Not All Stress Is Bad For You - How To Build Resilience

performance stress wellness Sep 28, 2021
Coach Pyry Wellness Stress Performance Coaching

 

Not all stress is bad for you. 

Frequently the word stress gets a bad rap. However, this is only half of the truth.

The reality is that stress is an integral part of life, and certain types of stressors are highly beneficial for our wellbeing and longevity.

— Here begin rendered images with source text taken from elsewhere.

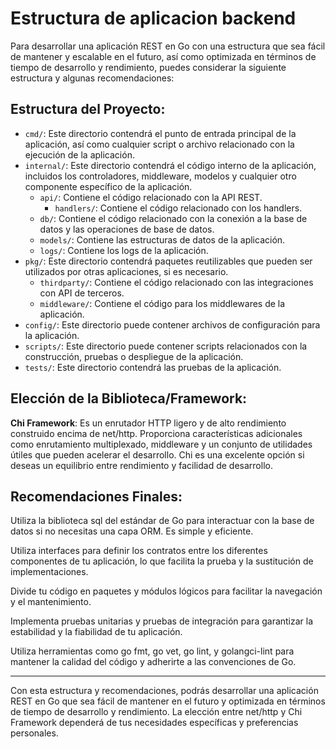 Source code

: # Estructura de aplicacion backend

Para desarrollar una aplicación REST en Go con una estructura que sea fácil de mantener y escalable en el futuro, así como optimizada en términos de tiempo de desarrollo y rendimiento, puedes considerar la siguiente estructura y algunas recomendaciones:

## Estructura del Proyecto:

-   `cmd/`: Este directorio contendrá el punto de entrada principal de la aplicación, así como cualquier script o archivo relacionado con la ejecución de la aplicación.
-   `internal/`: Este directorio contendrá el código interno de la aplicación, incluidos los controladores, middleware, modelos y cualquier otro componente específico de la aplicación.
    -   `api/`: Contiene el código relacionado con la API REST.
        -   `handlers/`: Contiene el código relacionado con los handlers.
    -   `db/`: Contiene el código relacionado con la conexión a la base de datos y las operaciones de base de datos.
    -   `models/`: Contiene las estructuras de datos de la aplicación.
    -   `logs/`: Contiene los logs de la aplicación.
-   `pkg/`: Este directorio contendrá paquetes reutilizables que pueden ser utilizados por otras aplicaciones, si es necesario.
    -   `thirdparty/`: Contiene el código relacionado con las integraciones con API de terceros.
    -   `middleware/`: Contiene el código para los middlewares de la aplicación.
-   `config/`: Este directorio puede contener archivos de configuración para la aplicación.
-   `scripts/`: Este directorio puede contener scripts relacionados con la construcción, pruebas o despliegue de la aplicación.
-   `tests/`: Este directorio contendrá las pruebas de la aplicación.

## Elección de la Biblioteca/Framework:

**Chi Framework**: Es un enrutador HTTP ligero y de alto rendimiento construido encima de net/http. Proporciona características adicionales como enrutamiento multiplexado, middleware y un conjunto de utilidades útiles que pueden acelerar el desarrollo. Chi es una excelente opción si deseas un equilibrio entre rendimiento y facilidad de desarrollo.

## Recomendaciones Finales:

Utiliza la biblioteca sql del estándar de Go para interactuar con la base de datos si no necesitas una capa ORM. Es simple y eficiente.

Utiliza interfaces para definir los contratos entre los diferentes componentes de tu aplicación, lo que facilita la prueba y la sustitución de implementaciones.

Divide tu código en paquetes y módulos lógicos para facilitar la navegación y el mantenimiento.

Implementa pruebas unitarias y pruebas de integración para garantizar la estabilidad y la fiabilidad de tu aplicación.

Utiliza herramientas como go fmt, go vet, go lint, y golangci-lint para mantener la calidad del código y adherirte a las convenciones de Go.

<hr/>

Con esta estructura y recomendaciones, podrás desarrollar una aplicación REST en Go que sea fácil de mantener en el futuro y optimizada en términos de tiempo de desarrollo y rendimiento. La elección entre net/http y Chi Framework dependerá de tus necesidades específicas y preferencias personales.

In this blog post, you will learn what types of stress are essential for your wellness and performance and what you should avoid.

 

The Triad

Nicholas Nassim Taleb has proposed an excellent framework in his book Antifragile that illustrates how vital stress is. 

He calls the framework the Triad. The Triad is the spectrum of fragility.

On the left is Fragile. Fragile things do not tolerate stress, disorder or randomness, and they break easily. 

In the middle, there is Robust. Robust things tolerate stress, disorder and randomness well, but they do not get better with more stress. 

On the right, we have Antifragile. Antifragile things get better with stress, disorder and randomness. Beyond that, antifragile things weaken and become more fragile if they are deprived of stress. 

 

The Triad.

 

All biological organisms that have survived to this date, including you and me, are antifragile by nature. Mother Nature has chosen antifragility as her vehicle for moving forward.

 

We get better with stress.

When you go through a period of caloric restriction, your body becomes more efficient by destroying old and senile cells and replacing them with new efficient ones. 

When you lift weights, you impose stress on your muscular tissues, connective tissues, the skeleton, and the nervous system. This stress is a stimulus for the body to create adaptations in case you decide to subject yourself to the pressure of resistance training in the future.

Suppose there are enough nutrients available, and the immune system isn't preoccupied with excessive inflammation elsewhere in the body. In that case, the immune system will get to work and repair your tissues to be stronger and larger than before you lifted weights. 

In other words, our bodies evolved to get better by short-term stress followed by recovery. Stress that has a positive impact on the body is called eustress. 

So why does stress get such a bad rap then if it's such an integral part of evolution itself?

 

The Mismatch

There is a mismatch between the type and magnitude of stress that our body has evolved to thrive under and the type and volume of stress we experience in our modern world. 

What has changed?

1. Not enough eustress

Eustress is stress that has causes positive adaptations.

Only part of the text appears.